ACTION ITEM: Search the records for lines with the word "polígonos" and copy each match.
THE DATA START
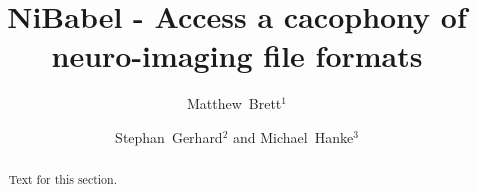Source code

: \documentclass[10pt]{bmc_article}
\newenvironment{bmcformat}{\baselineskip20pt\sloppy\setboolean{publ}{false}}{\baselineskip20pt\sloppy}
\begin{document}
\begin{bmcformat}

\title{NiBabel - Access a cacophony of neuro-imaging file formats}



\author{Matthew~Brett\correspondingauthor$^1$%
       \and
         Stephan~Gerhard$^2$ %
       and
         Michael~Hanke$^3$%
      }

\address{%
    \iid(1)Helen Wills Neuroscience Institute, University of California at
Berkeley, USA\\
    \iid(2)Institute of Neuroinformatics, University Zurich and Swiss Federal Institute of Technology, Zurich, Switzerland\\
    \iid(3)Department of Experimental Psychology, University of Magdeburg,
Magdeburg, Germany}%

\maketitle



\begin{abstract}
Text for this section.        
\end{abstract}



\end{bmcformat}
\end{document}
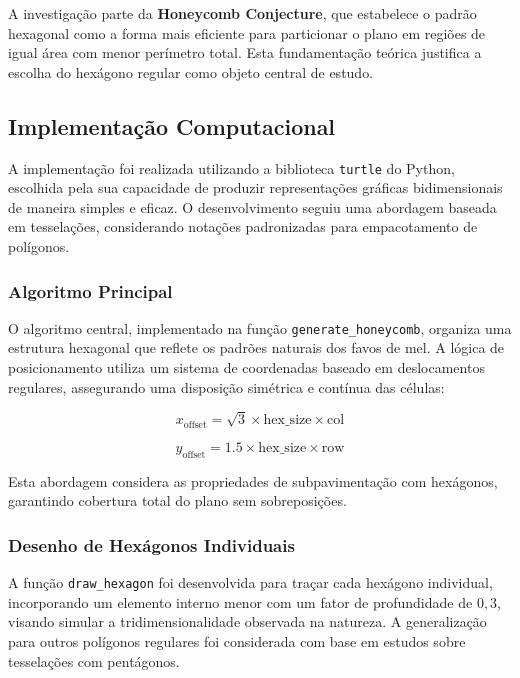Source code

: \documentclass[12pt,a4paper,oneside]{extarticle}
\begin{document}
A investigação parte da \textbf{Honeycomb Conjecture}, que estabelece o padrão hexagonal como a forma mais eficiente para particionar o plano em regiões de igual área com menor perímetro total. Esta fundamentação teórica justifica a escolha do hexágono regular como objeto central de estudo.

\subsection{Implementação Computacional}

A implementação foi realizada utilizando a biblioteca \texttt{turtle} do Python, escolhida pela sua capacidade de produzir representações gráficas bidimensionais de maneira simples e eficaz. O desenvolvimento seguiu uma abordagem baseada em tesselações, considerando notações padronizadas para empacotamento de polígonos.

\subsubsection{Algoritmo Principal}

O algoritmo central, implementado na função \texttt{generate\_honeycomb}, organiza uma estrutura hexagonal que reflete os padrões naturais dos favos de mel. A lógica de posicionamento utiliza um sistema de coordenadas baseado em deslocamentos regulares, assegurando uma disposição simétrica e contínua das células:

\begin{equation}
x_{\text{offset}} = \sqrt{3} \times \text{hex\_size} \times \text{col}
\end{equation}

\begin{equation}
y_{\text{offset}} = 1.5 \times \text{hex\_size} \times \text{row}
\end{equation}

Esta abordagem considera as propriedades de subpavimentação com hexágonos, garantindo cobertura total do plano sem sobreposições.

\subsubsection{Desenho de Hexágonos Individuais}

A função \texttt{draw\_hexagon} foi desenvolvida para traçar cada hexágono individual, incorporando um elemento interno menor com um fator de profundidade de $0,3$, visando simular a tridimensionalidade observada na natureza. A generalização para outros polígonos regulares foi considerada com base em estudos sobre tesselações com pentágonos.
\end{document}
THE DATA END
TASK OUTPUT:
A implementação foi realizada utilizando a biblioteca \texttt{turtle} do Python, escolhida pela sua capacidade de produzir representações gráficas bidimensionais de maneira simples e eficaz. O desenvolvimento seguiu uma abordagem baseada em tesselações, considerando notações padronizadas para empacotamento de polígonos.
A função \texttt{draw\_hexagon} foi desenvolvida para traçar cada hexágono individual, incorporando um elemento interno menor com um fator de profundidade de $0,3$, visando simular a tridimensionalidade observada na natureza. A generalização para outros polígonos regulares foi considerada com base em estudos sobre tesselações com pentágonos.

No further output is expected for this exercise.